The Council of Irish Sign Language Interpreters want to echo the congratulations and good wishes that have been seen over the last few days as the Recognition of Irish Sign Language for the Deaf Community Bill approaches the final stages in the Dáil and Seanad before passing into law.

The Irish Deaf Society (and particularly Dr John Bosco Conama and Lianne Quigley) have put unstinting, passionate work into this campaign over the decades, and the passage of the Bill is testimony to that work. The last few years have seen an acceleration of this work and its coming to fruition, with the establishment of their cross-community steering group and engagement with Senator Mark Daly. This is a Deaf-led piece of legislation that begins to address the needs and desires of the Deaf community as regards its language, Irish Sign Language. Huge thanks are also due to Senator Mark Daly for his initial sponsoring of the Bill, his parliamentary know-how, passion, and dedication to the process over the last few years.

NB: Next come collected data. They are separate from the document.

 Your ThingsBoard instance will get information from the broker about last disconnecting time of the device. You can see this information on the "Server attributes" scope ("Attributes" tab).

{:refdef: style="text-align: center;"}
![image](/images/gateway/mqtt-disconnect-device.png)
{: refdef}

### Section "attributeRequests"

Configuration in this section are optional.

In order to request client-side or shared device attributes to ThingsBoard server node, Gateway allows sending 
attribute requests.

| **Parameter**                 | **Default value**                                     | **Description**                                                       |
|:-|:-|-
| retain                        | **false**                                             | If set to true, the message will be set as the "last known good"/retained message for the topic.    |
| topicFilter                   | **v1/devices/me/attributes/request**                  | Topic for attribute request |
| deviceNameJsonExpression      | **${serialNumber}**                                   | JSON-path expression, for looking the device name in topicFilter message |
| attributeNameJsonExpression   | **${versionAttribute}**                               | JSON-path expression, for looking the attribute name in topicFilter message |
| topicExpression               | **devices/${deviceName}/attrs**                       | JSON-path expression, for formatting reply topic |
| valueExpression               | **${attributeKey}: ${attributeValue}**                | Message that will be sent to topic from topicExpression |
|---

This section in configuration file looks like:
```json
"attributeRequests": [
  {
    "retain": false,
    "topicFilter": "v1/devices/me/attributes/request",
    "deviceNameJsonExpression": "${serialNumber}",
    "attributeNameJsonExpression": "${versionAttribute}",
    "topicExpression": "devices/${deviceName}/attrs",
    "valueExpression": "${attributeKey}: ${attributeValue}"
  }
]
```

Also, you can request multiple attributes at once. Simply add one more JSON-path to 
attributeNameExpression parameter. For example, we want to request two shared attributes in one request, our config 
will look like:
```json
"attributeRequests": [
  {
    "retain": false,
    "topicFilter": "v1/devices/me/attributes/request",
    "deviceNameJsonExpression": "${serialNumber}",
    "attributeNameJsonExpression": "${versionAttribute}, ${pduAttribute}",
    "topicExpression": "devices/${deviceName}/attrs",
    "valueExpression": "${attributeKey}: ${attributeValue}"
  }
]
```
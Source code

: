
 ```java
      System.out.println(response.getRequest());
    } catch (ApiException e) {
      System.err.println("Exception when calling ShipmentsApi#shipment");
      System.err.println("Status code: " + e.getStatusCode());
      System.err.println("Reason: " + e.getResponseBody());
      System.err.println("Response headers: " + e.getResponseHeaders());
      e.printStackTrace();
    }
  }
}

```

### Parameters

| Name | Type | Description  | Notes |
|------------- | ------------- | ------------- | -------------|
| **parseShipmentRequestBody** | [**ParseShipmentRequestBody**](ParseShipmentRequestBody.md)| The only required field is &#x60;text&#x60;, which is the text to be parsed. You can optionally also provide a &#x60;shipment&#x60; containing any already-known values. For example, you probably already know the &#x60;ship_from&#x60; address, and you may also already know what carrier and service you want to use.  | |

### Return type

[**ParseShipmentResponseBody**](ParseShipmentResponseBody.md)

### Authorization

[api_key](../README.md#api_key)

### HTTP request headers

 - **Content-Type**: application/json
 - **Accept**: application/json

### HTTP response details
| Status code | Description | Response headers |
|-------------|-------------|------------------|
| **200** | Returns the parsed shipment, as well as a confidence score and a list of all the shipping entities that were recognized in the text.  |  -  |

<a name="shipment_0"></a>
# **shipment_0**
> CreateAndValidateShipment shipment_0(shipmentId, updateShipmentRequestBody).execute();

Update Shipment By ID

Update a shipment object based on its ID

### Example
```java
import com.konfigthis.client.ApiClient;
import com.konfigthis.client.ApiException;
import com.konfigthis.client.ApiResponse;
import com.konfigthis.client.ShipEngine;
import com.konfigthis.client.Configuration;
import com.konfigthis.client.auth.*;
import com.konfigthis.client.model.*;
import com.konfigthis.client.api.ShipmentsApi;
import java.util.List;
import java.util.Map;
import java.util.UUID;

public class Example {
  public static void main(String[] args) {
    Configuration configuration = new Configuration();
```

CISLI, as a partner organisation to the IDS and as the professional body with expertise on interpreting, have been very privileged to be involved in this process and to sit at the negotiating table on several occasions in the lead-up to this moment. We have worked hard to ensure that the views and concerns of practitioners have been heard at that table, and that developments have been communicated back to our members. We are pleased at the major steps forward taken in the legislation towards a national framework within which ISL / English interpreting will operate. We know that the interpreting community will benefit hugely from the Bill, also, and we appreciate the steps taken by all involved to assist in our gradual professionalisation. This will do so much to promote interpreting as a career choice, and hopefully will go towards addressing some of the issues around supply of interpreters. Above all, this Bill guarantees access for Deaf citizens to essential statutory services through quality, professional ISL / English interpretation.

We thank CISLI representatives who have represented us in this process. Particular thanks go to the interpreters who worked tirelessly at the various meetings, briefings, and negotiations in the lead up to this historic moment. We extend our thanks also to supporters such as Prof Lorraine Leeson and the staff of the Centre for Deaf Studies, Willie White in the Kerry Deaf Resource Centre, the Cork Deaf Club (especially Graham O’Shea), John Stewart and Sign Language Interpreting Service (SLIS), the Cork Deaf Association, Andrew Geary, DeafHear, and all others who were involved.

It’s an amazing time to be involved in the Deaf community. We are once again grateful to the Deaf community for allowing us to be involved so intimately with you all in our work and our lives, sharing your wonderful, beautiful language with us, and giving us the gift of working with ISL in our professional careers.